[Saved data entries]
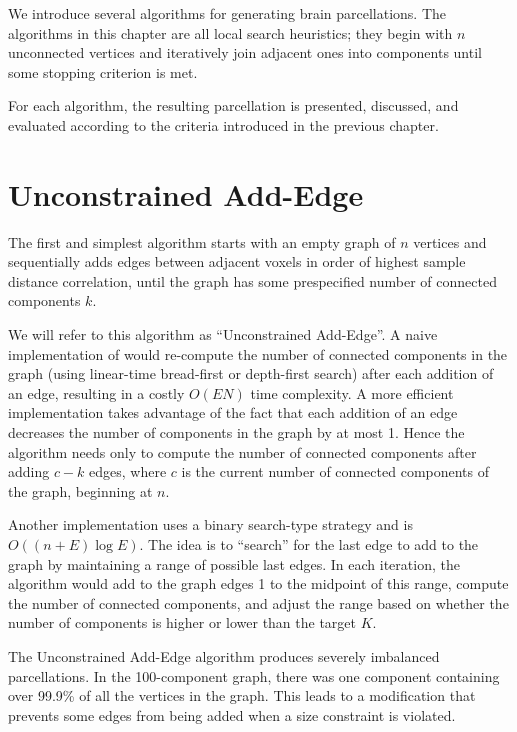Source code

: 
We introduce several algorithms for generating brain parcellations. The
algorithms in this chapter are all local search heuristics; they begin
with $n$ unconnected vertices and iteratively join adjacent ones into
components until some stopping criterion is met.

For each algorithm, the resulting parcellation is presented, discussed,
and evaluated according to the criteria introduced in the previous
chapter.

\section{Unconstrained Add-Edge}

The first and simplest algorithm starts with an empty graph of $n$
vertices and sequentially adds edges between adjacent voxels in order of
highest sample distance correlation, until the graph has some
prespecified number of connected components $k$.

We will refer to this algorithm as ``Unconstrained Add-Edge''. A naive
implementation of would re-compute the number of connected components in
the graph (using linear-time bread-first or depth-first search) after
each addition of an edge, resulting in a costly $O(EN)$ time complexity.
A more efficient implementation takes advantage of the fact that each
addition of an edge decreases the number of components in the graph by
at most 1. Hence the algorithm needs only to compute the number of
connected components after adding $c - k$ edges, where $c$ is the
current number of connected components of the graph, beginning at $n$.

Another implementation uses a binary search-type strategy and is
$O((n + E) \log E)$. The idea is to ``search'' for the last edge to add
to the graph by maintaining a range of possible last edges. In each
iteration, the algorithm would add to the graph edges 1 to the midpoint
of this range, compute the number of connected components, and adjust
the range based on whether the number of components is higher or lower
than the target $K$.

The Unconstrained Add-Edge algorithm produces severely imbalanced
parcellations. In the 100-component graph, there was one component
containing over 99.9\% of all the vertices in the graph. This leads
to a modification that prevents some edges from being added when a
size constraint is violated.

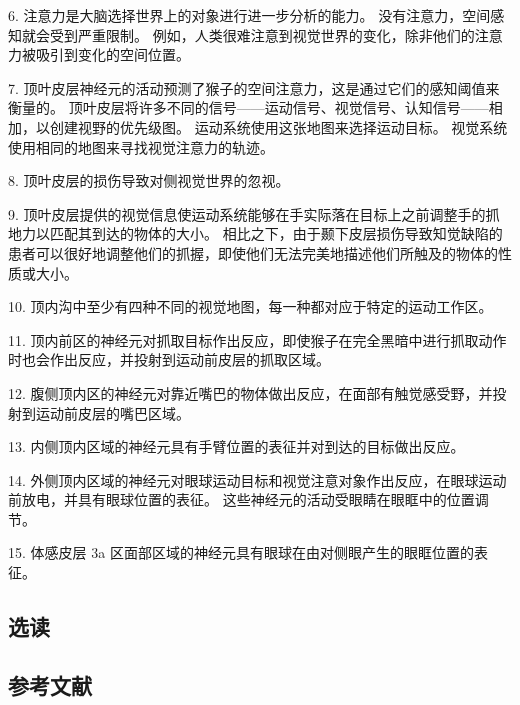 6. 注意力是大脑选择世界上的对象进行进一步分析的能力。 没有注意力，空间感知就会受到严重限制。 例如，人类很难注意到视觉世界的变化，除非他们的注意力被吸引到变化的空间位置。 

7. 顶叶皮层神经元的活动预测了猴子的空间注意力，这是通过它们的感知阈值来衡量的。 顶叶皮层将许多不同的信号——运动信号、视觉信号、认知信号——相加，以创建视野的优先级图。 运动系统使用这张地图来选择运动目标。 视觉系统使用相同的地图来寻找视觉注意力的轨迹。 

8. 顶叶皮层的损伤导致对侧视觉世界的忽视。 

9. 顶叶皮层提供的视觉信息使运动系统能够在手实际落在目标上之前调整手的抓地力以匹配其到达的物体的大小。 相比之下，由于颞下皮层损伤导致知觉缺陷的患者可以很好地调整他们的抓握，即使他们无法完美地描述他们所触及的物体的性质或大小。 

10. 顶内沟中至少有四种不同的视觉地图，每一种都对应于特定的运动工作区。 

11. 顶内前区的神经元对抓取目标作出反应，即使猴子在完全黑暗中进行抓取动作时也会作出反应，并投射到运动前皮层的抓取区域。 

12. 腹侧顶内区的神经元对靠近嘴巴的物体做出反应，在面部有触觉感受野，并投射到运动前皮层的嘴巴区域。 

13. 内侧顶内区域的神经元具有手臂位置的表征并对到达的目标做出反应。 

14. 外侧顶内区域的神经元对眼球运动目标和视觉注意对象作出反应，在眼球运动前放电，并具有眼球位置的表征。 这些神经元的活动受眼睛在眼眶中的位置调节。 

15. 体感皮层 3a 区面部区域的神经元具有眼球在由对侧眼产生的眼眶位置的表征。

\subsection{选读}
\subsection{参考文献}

__About this exercise__
Copy out the range of lines above starting at the line with "with $n$ unconnected" and ending at the line with "current number of", exactly and including both.

__Expected answer__
with $n$ unconnected vertices and iteratively join adjacent ones into
components until some stopping criterion is met.

For each algorithm, the resulting parcellation is presented, discussed,
and evaluated according to the criteria introduced in the previous
chapter.

\section{Unconstrained Add-Edge}

The first and simplest algorithm starts with an empty graph of $n$
vertices and sequentially adds edges between adjacent voxels in order of
highest sample distance correlation, until the graph has some
prespecified number of connected components $k$.

We will refer to this algorithm as ``Unconstrained Add-Edge''. A naive
implementation of would re-compute the number of connected components in
the graph (using linear-time bread-first or depth-first search) after
each addition of an edge, resulting in a costly $O(EN)$ time complexity.
A more efficient implementation takes advantage of the fact that each
addition of an edge decreases the number of components in the graph by
at most 1. Hence the algorithm needs only to compute the number of
connected components after adding $c - k$ edges, where $c$ is the
current number of connected components of the graph, beginning at $n$.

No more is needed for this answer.